(DATA TO PROCESS)

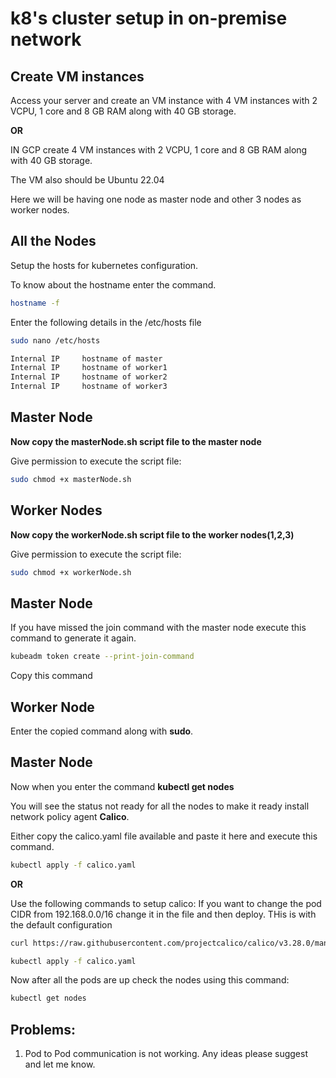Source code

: # k8's cluster setup in on-premise network 

## Create VM instances

Access your server and create an VM instance with 4 VM instances with 2 VCPU, 1 core and 8 GB RAM along with 40 GB storage.

**OR**

IN GCP create 4 VM instances with 2 VCPU, 1 core and 8 GB RAM along with 40 GB storage.


The VM also should be Ubuntu 22.04 

Here we will be having one node as master node and other 3 nodes as worker nodes.

## All the Nodes

Setup the hosts for kubernetes configuration.

To know about the hostname enter the command. 

```bash
hostname -f
```

Enter the following details in the /etc/hosts file

```bash
sudo nano /etc/hosts

Internal IP     hostname of master
Internal IP     hostname of worker1
Internal IP     hostname of worker2
Internal IP     hostname of worker3
```

## Master Node


 **Now copy the masterNode.sh script file to the master node**

 Give permission to execute the script file:

 ```bash
 sudo chmod +x masterNode.sh
 ```

## Worker Nodes

  **Now copy the workerNode.sh script file to the worker nodes(1,2,3)**

  Give permission to execute the script file:

 ```bash
 sudo chmod +x workerNode.sh
 ```

## Master Node

If you have missed the join command with the master node execute this command to generate it again.

 ```bash
kubeadm token create --print-join-command
 ```

Copy this command

## Worker Node

Enter the copied command along with **sudo**.

## Master Node

Now when you enter the command **kubectl get nodes**

You will see the status not ready for all the nodes to make it ready install network policy agent **Calico**.

Either copy the calico.yaml file available and paste it here and execute this command.

```bash
kubectl apply -f calico.yaml
 ```

**OR**

Use the following commands to setup calico: If you want to change the pod CIDR from 192.168.0.0/16 change it in the file and then deploy. THis is with the default configuration

```bash
curl https://raw.githubusercontent.com/projectcalico/calico/v3.28.0/manifests/calico.yaml -O

kubectl apply -f calico.yaml
 ```

Now after all the pods are up check the nodes using this command:

```bash
kubectl get nodes
 ```

## Problems:

1. Pod to Pod communication is not working. Any ideas please suggest and let me know.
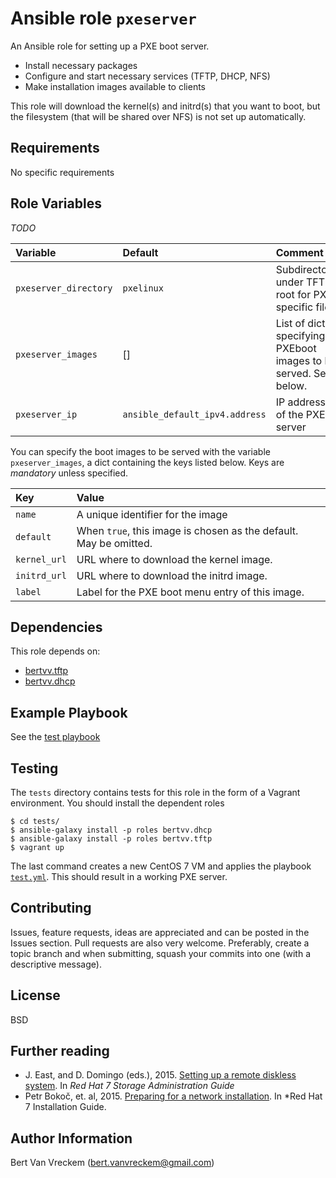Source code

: # Ansible role `pxeserver`

An Ansible role for setting up a PXE boot server.

- Install necessary packages
- Configure and start necessary services (TFTP, DHCP, NFS)
- Make installation images available to clients

This role will download the kernel(s) and initrd(s) that you want to boot, but the filesystem (that will be shared over NFS) is not set up automatically.

## Requirements

No specific requirements

## Role Variables

*TODO*

| Variable              | Default                        | Comment                                                              |
| :---                  | :---                           | :---                                                                 |
| `pxeserver_directory` | `pxelinux`                     | Subdirectory under TFTP root for PXE specific files                  |
| `pxeserver_images`    | []                             | List of dicts specifying PXEboot images to be served. See below.     |
| `pxeserver_ip`        | `ansible_default_ipv4.address` | IP address of the PXE server                                         |

You can specify the boot images to be served with the variable `pxeserver_images`, a dict containing the keys listed below. Keys are *mandatory* unless specified.

| Key          | Value                                                                  |
| :---         | :---                                                                   |
| `name`       | A unique identifier for the image                                      |
| `default`    | When `true`, this image is chosen as the default. May be omitted.      |
| `kernel_url` | URL where to download the kernel image.                                |
| `initrd_url` | URL where to download the initrd image.                                |
| `label`      | Label for the PXE boot menu entry of this image.                       |

## Dependencies

This role depends on:

- [bertvv.tftp](https://galaxy.ansible.com/list#/roles/3597)
- [bertvv.dhcp](https://galaxy.ansible.com/list#/roles/4859)

## Example Playbook

See the [test playbook](tests/test.yml)

## Testing

The `tests` directory contains tests for this role in the form of a Vagrant environment. You should install the dependent roles

```ShellSession
$ cd tests/
$ ansible-galaxy install -p roles bertvv.dhcp
$ ansible-galaxy install -p roles bertvv.tftp
$ vagrant up
```

The last command creates a new CentOS 7 VM and applies the playbook [`test.yml`](tests/test.yml). This should result in a working PXE server.

## Contributing

Issues, feature requests, ideas are appreciated and can be posted in the Issues section. Pull requests are also very welcome. Preferably, create a topic branch and when submitting, squash your commits into one (with a descriptive message).

## License

BSD

## Further reading

- J. East, and D. Domingo (eds.), 2015. [Setting up a remote diskless system](https://access.redhat.com/documentation/en-US/Red_Hat_Enterprise_Linux/7/html/Storage_Administration_Guide/ch-disklesssystems.html). In *Red Hat 7 Storage Administration Guide*
- Petr Bokoč, et. al, 2015. [Preparing for a network installation](https://access.redhat.com/documentation/en-US/Red_Hat_Enterprise_Linux/7/html/Installation_Guide/chap-installation-server-setup.html). In *Red Hat 7 Installation Guide.

## Author Information

Bert Van Vreckem (bert.vanvreckem@gmail.com)

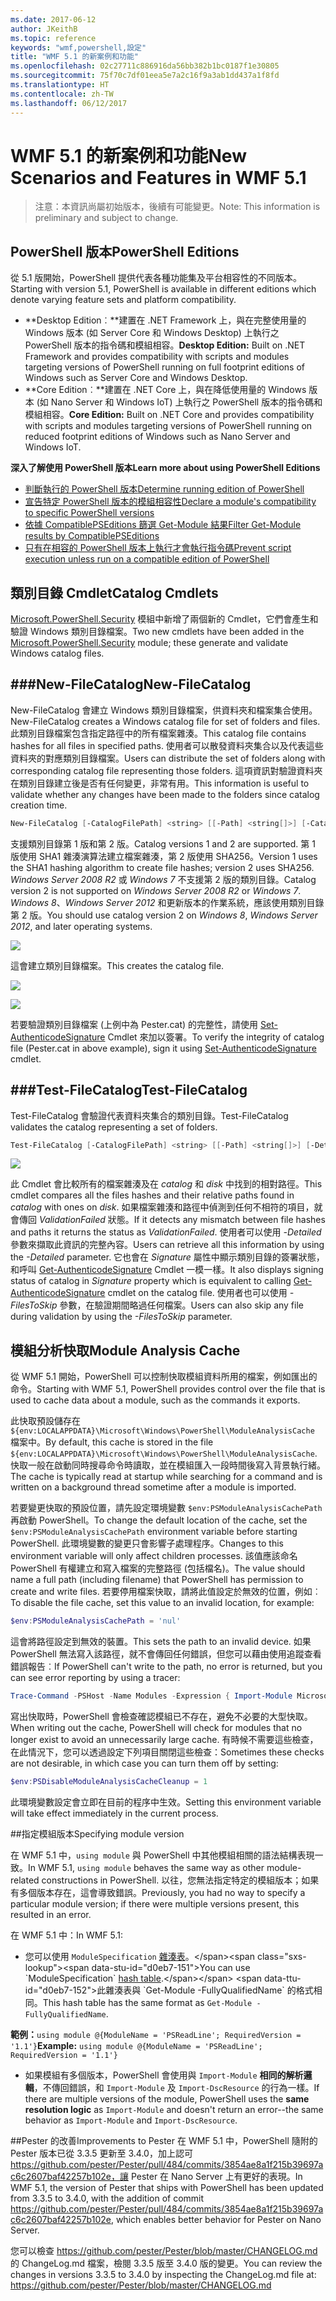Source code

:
 ```yaml
---
ms.date: 2017-06-12
author: JKeithB
ms.topic: reference
keywords: "wmf,powershell,設定"
title: "WMF 5.1 的新案例和功能"
ms.openlocfilehash: 02c27711c886916da56bb382b1bc0187f1e30805
ms.sourcegitcommit: 75f70c7df01eea5e7a2c16f9a3ab1dd437a1f8fd
ms.translationtype: HT
ms.contentlocale: zh-TW
ms.lasthandoff: 06/12/2017
---
```

# <a name="new-scenarios-and-features-in-wmf-51"></a><span data-ttu-id="d0eb7-103">WMF 5.1 的新案例和功能</span><span class="sxs-lookup"><span data-stu-id="d0eb7-103">New Scenarios and Features in WMF 5.1</span></span> #

> <span data-ttu-id="d0eb7-104">注意：本資訊尚屬初始版本，後續有可能變更。</span><span class="sxs-lookup"><span data-stu-id="d0eb7-104">Note: This information is preliminary and subject to change.</span></span>

## <a name="powershell-editions"></a><span data-ttu-id="d0eb7-105">PowerShell 版本</span><span class="sxs-lookup"><span data-stu-id="d0eb7-105">PowerShell Editions</span></span> ##
<span data-ttu-id="d0eb7-106">從 5.1 版開始，PowerShell 提供代表各種功能集及平台相容性的不同版本。</span><span class="sxs-lookup"><span data-stu-id="d0eb7-106">Starting with version 5.1, PowerShell is available in different editions which denote varying feature sets and platform compatibility.</span></span>

- <span data-ttu-id="d0eb7-107">**Desktop Edition︰**建置在 .NET Framework 上，與在完整使用量的 Windows 版本 (如 Server Core 和 Windows Desktop) 上執行之 PowerShell 版本的指令碼和模組相容。</span><span class="sxs-lookup"><span data-stu-id="d0eb7-107">**Desktop Edition:** Built on .NET Framework and provides compatibility with scripts and modules targeting versions of PowerShell running on full footprint editions of Windows such as Server Core and Windows Desktop.</span></span>
- <span data-ttu-id="d0eb7-108">**Core Edition︰**建置在 .NET Core 上，與在降低使用量的 Windows 版本 (如 Nano Server 和 Windows IoT) 上執行之 PowerShell 版本的指令碼和模組相容。</span><span class="sxs-lookup"><span data-stu-id="d0eb7-108">**Core Edition:** Built on .NET Core and provides compatibility with scripts and modules targeting versions of PowerShell running on reduced footprint editions of Windows such as Nano Server and Windows IoT.</span></span>

<span data-ttu-id="d0eb7-109">**深入了解使用 PowerShell 版本**</span><span class="sxs-lookup"><span data-stu-id="d0eb7-109">**Learn more about using PowerShell Editions**</span></span>
- [<span data-ttu-id="d0eb7-110">判斷執行的 PowerShell 版本</span><span class="sxs-lookup"><span data-stu-id="d0eb7-110">Determine running edition of PowerShell</span></span>]()
- [<span data-ttu-id="d0eb7-111">宣告特定 PowerShell 版本的模組相容性</span><span class="sxs-lookup"><span data-stu-id="d0eb7-111">Declare a module's compatibility to specific PowerShell versions</span></span>]()
- [<span data-ttu-id="d0eb7-112">依據 CompatiblePSEditions 篩選 Get-Module 結果</span><span class="sxs-lookup"><span data-stu-id="d0eb7-112">Filter Get-Module results by CompatiblePSEditions</span></span>]()
- [<span data-ttu-id="d0eb7-113">只有在相容的 PowerShell 版本上執行才會執行指令碼</span><span class="sxs-lookup"><span data-stu-id="d0eb7-113">Prevent script execution unless run on a compatible edition of PowerShell</span></span>]()

## <a name="catalog-cmdlets"></a><span data-ttu-id="d0eb7-114">類別目錄 Cmdlet</span><span class="sxs-lookup"><span data-stu-id="d0eb7-114">Catalog Cmdlets</span></span>  

<span data-ttu-id="d0eb7-115">[Microsoft.PowerShell.Security](https://technet.microsoft.com/en-us/library/hh847877.aspx) 模組中新增了兩個新的 Cmdlet，它們會產生和驗證 Windows 類別目錄檔案。</span><span class="sxs-lookup"><span data-stu-id="d0eb7-115">Two new cmdlets have been added in the [Microsoft.PowerShell.Security](https://technet.microsoft.com/en-us/library/hh847877.aspx) module; these generate and validate Windows catalog files.</span></span>  

###<a name="new-filecatalog"></a><span data-ttu-id="d0eb7-116">New-FileCatalog</span><span class="sxs-lookup"><span data-stu-id="d0eb7-116">New-FileCatalog</span></span> 
--------------------------------

<span data-ttu-id="d0eb7-117">New-FileCatalog 會建立 Windows 類別目錄檔案，供資料夾和檔案集合使用。</span><span class="sxs-lookup"><span data-stu-id="d0eb7-117">New-FileCatalog creates a Windows catalog file for set of folders and files.</span></span> <span data-ttu-id="d0eb7-118">此類別目錄檔案包含指定路徑中的所有檔案雜湊。</span><span class="sxs-lookup"><span data-stu-id="d0eb7-118">This catalog file contains hashes for all files in specified paths.</span></span> <span data-ttu-id="d0eb7-119">使用者可以散發資料夾集合以及代表這些資料夾的對應類別目錄檔案。</span><span class="sxs-lookup"><span data-stu-id="d0eb7-119">Users can distribute the set of folders along with corresponding catalog file representing those folders.</span></span> <span data-ttu-id="d0eb7-120">這項資訊對驗證資料夾在類別目錄建立後是否有任何變更，非常有用。</span><span class="sxs-lookup"><span data-stu-id="d0eb7-120">This information is useful to validate whether any changes have been made to the folders since catalog creation time.</span></span>    

```PowerShell
New-FileCatalog [-CatalogFilePath] <string> [[-Path] <string[]>] [-CatalogVersion <int>] [-WhatIf] [-Confirm] [<CommonParameters>]
```
<span data-ttu-id="d0eb7-121">支援類別目錄第 1 版和第 2 版。</span><span class="sxs-lookup"><span data-stu-id="d0eb7-121">Catalog versions 1 and 2 are supported.</span></span> <span data-ttu-id="d0eb7-122">第 1 版使用 SHA1 雜湊演算法建立檔案雜湊，第 2 版使用 SHA256。</span><span class="sxs-lookup"><span data-stu-id="d0eb7-122">Version 1 uses the SHA1 hashing algorithm to create file hashes; version 2 uses SHA256.</span></span> <span data-ttu-id="d0eb7-123">*Windows Server 2008 R2* 或 *Windows 7* 不支援第 2 版的類別目錄。</span><span class="sxs-lookup"><span data-stu-id="d0eb7-123">Catalog version 2 is not supported on *Windows Server 2008 R2* or *Windows 7*.</span></span> <span data-ttu-id="d0eb7-124">*Windows 8*、*Windows Server 2012* 和更新版本的作業系統，應該使用類別目錄第 2 版。</span><span class="sxs-lookup"><span data-stu-id="d0eb7-124">You should use catalog version 2 on *Windows 8*, *Windows Server 2012*, and later operating systems.</span></span>  

![](../images/NewFileCatalog.jpg)

<span data-ttu-id="d0eb7-125">這會建立類別目錄檔案。</span><span class="sxs-lookup"><span data-stu-id="d0eb7-125">This creates the catalog file.</span></span> 

![](../images/CatalogFile1.jpg)  

![](../images/CatalogFile2.jpg) 

<span data-ttu-id="d0eb7-126">若要驗證類別目錄檔案 (上例中為 Pester.cat) 的完整性，請使用 [Set-AuthenticodeSignature](https://technet.microsoft.com/library/hh849819.aspx) Cmdlet 來加以簽署。</span><span class="sxs-lookup"><span data-stu-id="d0eb7-126">To verify the integrity of catalog file (Pester.cat in above example), sign it using [Set-AuthenticodeSignature](https://technet.microsoft.com/library/hh849819.aspx) cmdlet.</span></span>   


###<a name="test-filecatalog"></a><span data-ttu-id="d0eb7-127">Test-FileCatalog</span><span class="sxs-lookup"><span data-stu-id="d0eb7-127">Test-FileCatalog</span></span> 
--------------------------------

<span data-ttu-id="d0eb7-128">Test-FileCatalog 會驗證代表資料夾集合的類別目錄。</span><span class="sxs-lookup"><span data-stu-id="d0eb7-128">Test-FileCatalog validates the catalog representing a set of folders.</span></span> 

```PowerShell
Test-FileCatalog [-CatalogFilePath] <string> [[-Path] <string[]>] [-Detailed] [-FilesToSkip <string[]>] [-WhatIf] [-Confirm] [<CommonParameters>]
```

![](../images/TestFileCatalog.jpg)

<span data-ttu-id="d0eb7-129">此 Cmdlet 會比較所有的檔案雜湊及在 *catalog* 和 *disk* 中找到的相對路徑。</span><span class="sxs-lookup"><span data-stu-id="d0eb7-129">This cmdlet compares all the files hashes and their relative paths found in *catalog* with ones on *disk*.</span></span> <span data-ttu-id="d0eb7-130">如果檔案雜湊和路徑中偵測到任何不相符的項目，就會傳回 *ValidationFailed* 狀態。</span><span class="sxs-lookup"><span data-stu-id="d0eb7-130">If it detects any mismatch between file hashes and paths it returns the status as *ValidationFailed*.</span></span> <span data-ttu-id="d0eb7-131">使用者可以使用 *-Detailed* 參數來擷取此資訊的完整內容。</span><span class="sxs-lookup"><span data-stu-id="d0eb7-131">Users can retrieve all this information by using the *-Detailed* parameter.</span></span> <span data-ttu-id="d0eb7-132">它也會在 *Signature* 屬性中顯示類別目錄的簽署狀態，和呼叫 [Get-AuthenticodeSignature](https://technet.microsoft.com/en-us/library/hh849805.aspx) Cmdlet 一模一樣。</span><span class="sxs-lookup"><span data-stu-id="d0eb7-132">It also displays signing status of catalog in *Signature* property which is equivalent to calling [Get-AuthenticodeSignature](https://technet.microsoft.com/en-us/library/hh849805.aspx) cmdlet on the catalog file.</span></span> <span data-ttu-id="d0eb7-133">使用者也可以使用 *-FilesToSkip* 參數，在驗證期間略過任何檔案。</span><span class="sxs-lookup"><span data-stu-id="d0eb7-133">Users can also skip any file during validation by using the *-FilesToSkip* parameter.</span></span> 


## <a name="module-analysis-cache"></a><span data-ttu-id="d0eb7-134">模組分析快取</span><span class="sxs-lookup"><span data-stu-id="d0eb7-134">Module Analysis Cache</span></span> ##
<span data-ttu-id="d0eb7-135">從 WMF 5.1 開始，PowerShell 可以控制快取模組資料所用的檔案，例如匯出的命令。</span><span class="sxs-lookup"><span data-stu-id="d0eb7-135">Starting with WMF 5.1, PowerShell provides control over the file that is used to cache data about a module, such as the commands it exports.</span></span>

<span data-ttu-id="d0eb7-136">此快取預設儲存在 `${env:LOCALAPPDATA}\Microsoft\Windows\PowerShell\ModuleAnalysisCache` 檔案中。</span><span class="sxs-lookup"><span data-stu-id="d0eb7-136">By default, this cache is stored in the file `${env:LOCALAPPDATA}\Microsoft\Windows\PowerShell\ModuleAnalysisCache`.</span></span>
<span data-ttu-id="d0eb7-137">快取一般在啟動同時搜尋命令時讀取，並在模組匯入一段時間後寫入背景執行緒。</span><span class="sxs-lookup"><span data-stu-id="d0eb7-137">The cache is typically read at startup while searching for a command and is written on a background thread sometime after a module is imported.</span></span>

<span data-ttu-id="d0eb7-138">若要變更快取的預設位置，請先設定環境變數 `$env:PSModuleAnalysisCachePath` 再啟動 PowerShell。</span><span class="sxs-lookup"><span data-stu-id="d0eb7-138">To change the default location of the cache, set the `$env:PSModuleAnalysisCachePath` environment variable before starting PowerShell.</span></span> <span data-ttu-id="d0eb7-139">此環境變數的變更只會影響子處理程序。</span><span class="sxs-lookup"><span data-stu-id="d0eb7-139">Changes to this environment variable will only affect children processes.</span></span> <span data-ttu-id="d0eb7-140">該值應該命名 PowerShell 有權建立和寫入檔案的完整路徑 (包括檔名)。</span><span class="sxs-lookup"><span data-stu-id="d0eb7-140">The value should name a full path (including filename) that PowerShell has permission to create and write files.</span></span> <span data-ttu-id="d0eb7-141">若要停用檔案快取，請將此值設定於無效的位置，例如︰</span><span class="sxs-lookup"><span data-stu-id="d0eb7-141">To disable the file cache, set this value to an invalid location, for example:</span></span>

```PowerShell
$env:PSModuleAnalysisCachePath = 'nul'
```

<span data-ttu-id="d0eb7-142">這會將路徑設定到無效的裝置。</span><span class="sxs-lookup"><span data-stu-id="d0eb7-142">This sets the path to an invalid device.</span></span> <span data-ttu-id="d0eb7-143">如果 PowerShell 無法寫入該路徑，就不會傳回任何錯誤，但您可以藉由使用追蹤查看錯誤報告︰</span><span class="sxs-lookup"><span data-stu-id="d0eb7-143">If PowerShell can't write to the path, no error is returned, but you can see error reporting by using a tracer:</span></span>

```PowerShell
Trace-Command -PSHost -Name Modules -Expression { Import-Module Microsoft.PowerShell.Management -Force }
```

<span data-ttu-id="d0eb7-144">寫出快取時，PowerShell 會檢查確認模組已不存在，避免不必要的大型快取。</span><span class="sxs-lookup"><span data-stu-id="d0eb7-144">When writing out the cache, PowerShell will check for modules that no longer exist to avoid an unnecessarily large cache.</span></span>
<span data-ttu-id="d0eb7-145">有時候不需要這些檢查，在此情況下，您可以透過設定下列項目關閉這些檢查：</span><span class="sxs-lookup"><span data-stu-id="d0eb7-145">Sometimes these checks are not desirable, in which case you can turn them off by setting:</span></span>

```PowerShell
$env:PSDisableModuleAnalysisCacheCleanup = 1
```

<span data-ttu-id="d0eb7-146">此環境變數設定會立即在目前的程序中生效。</span><span class="sxs-lookup"><span data-stu-id="d0eb7-146">Setting this environment variable will take effect immediately in the current process.</span></span>

##<a name="specifying-module-version"></a><span data-ttu-id="d0eb7-147">指定模組版本</span><span class="sxs-lookup"><span data-stu-id="d0eb7-147">Specifying module version</span></span>

<span data-ttu-id="d0eb7-148">在 WMF 5.1 中，`using module` 與 PowerShell 中其他模組相關的語法結構表現一致。</span><span class="sxs-lookup"><span data-stu-id="d0eb7-148">In WMF 5.1, `using module` behaves the same way as other module-related constructions in PowerShell.</span></span> <span data-ttu-id="d0eb7-149">以往，您無法指定特定的模組版本；如果有多個版本存在，這會導致錯誤。</span><span class="sxs-lookup"><span data-stu-id="d0eb7-149">Previously, you had no way to specify a particular module version; if there were multiple versions present, this resulted in an error.</span></span>


<span data-ttu-id="d0eb7-150">在 WMF 5.1 中：</span><span class="sxs-lookup"><span data-stu-id="d0eb7-150">In WMF 5.1:</span></span>

* <span data-ttu-id="d0eb7-151">您可以使用 `ModuleSpecification` [雜湊表](https://msdn.microsoft.com/en-us/library/jj136290(v=vs.85).aspx)。</span><span class="sxs-lookup"><span data-stu-id="d0eb7-151">You can use `ModuleSpecification` [hash table](https://msdn.microsoft.com/en-us/library/jj136290(v=vs.85).aspx).</span></span> <span data-ttu-id="d0eb7-152">此雜湊表與 `Get-Module -FullyQualifiedName` 的格式相同。</span><span class="sxs-lookup"><span data-stu-id="d0eb7-152">This hash table has the same format as `Get-Module -FullyQualifiedName`.</span></span>

<span data-ttu-id="d0eb7-153">**範例：**`using module @{ModuleName = 'PSReadLine'; RequiredVersion = '1.1'}`</span><span class="sxs-lookup"><span data-stu-id="d0eb7-153">**Example:** `using module @{ModuleName = 'PSReadLine'; RequiredVersion = '1.1'}`</span></span>

* <span data-ttu-id="d0eb7-154">如果模組有多個版本，PowerShell 會使用與 `Import-Module` **相同的解析邏輯**，不傳回錯誤，和 `Import-Module` 及 `Import-DscResource` 的行為一樣。</span><span class="sxs-lookup"><span data-stu-id="d0eb7-154">If there are multiple versions of the module, PowerShell uses the **same resolution logic** as `Import-Module` and doesn't return an error--the same behavior as `Import-Module` and `Import-DscResource`.</span></span>


##<a name="improvements-to-pester"></a><span data-ttu-id="d0eb7-155">Pester 的改善</span><span class="sxs-lookup"><span data-stu-id="d0eb7-155">Improvements to Pester</span></span>
<span data-ttu-id="d0eb7-156">在 WMF 5.1 中，PowerShell 隨附的 Pester 版本已從 3.3.5 更新至 3.4.0，加上認可 https://github.com/pester/Pester/pull/484/commits/3854ae8a1f215b39697ac6c2607baf42257b102e，讓 Pester 在 Nano Server 上有更好的表現。</span><span class="sxs-lookup"><span data-stu-id="d0eb7-156">In WMF 5.1, the version of Pester that ships with PowerShell has been updated from 3.3.5 to 3.4.0, with the addition of commit https://github.com/pester/Pester/pull/484/commits/3854ae8a1f215b39697ac6c2607baf42257b102e, which enables better behavior for Pester on Nano Server.</span></span> 

<span data-ttu-id="d0eb7-157">您可以檢查 https://github.com/pester/Pester/blob/master/CHANGELOG.md 的 ChangeLog.md 檔案，檢閱 3.3.5 版至 3.4.0 版的變更。</span><span class="sxs-lookup"><span data-stu-id="d0eb7-157">You can review the changes in versions 3.3.5 to 3.4.0 by inspecting the ChangeLog.md file at: https://github.com/pester/Pester/blob/master/CHANGELOG.md</span></span>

(End DATA TO PROCESS)

Pull every line with the string "html" from the data above.

### EXPECTED ANSWER
- J. East, and D. Domingo (eds.), 2015. [Setting up a remote diskless system](https://access.redhat.com/documentation/en-US/Red_Hat_Enterprise_Linux/7/html/Storage_Administration_Guide/ch-disklesssystems.html). In *Red Hat 7 Storage Administration Guide*
- Petr Bokoč, et. al, 2015. [Preparing for a network installation](https://access.redhat.com/documentation/en-US/Red_Hat_Enterprise_Linux/7/html/Installation_Guide/chap-installation-server-setup.html). In *Red Hat 7 Installation Guide.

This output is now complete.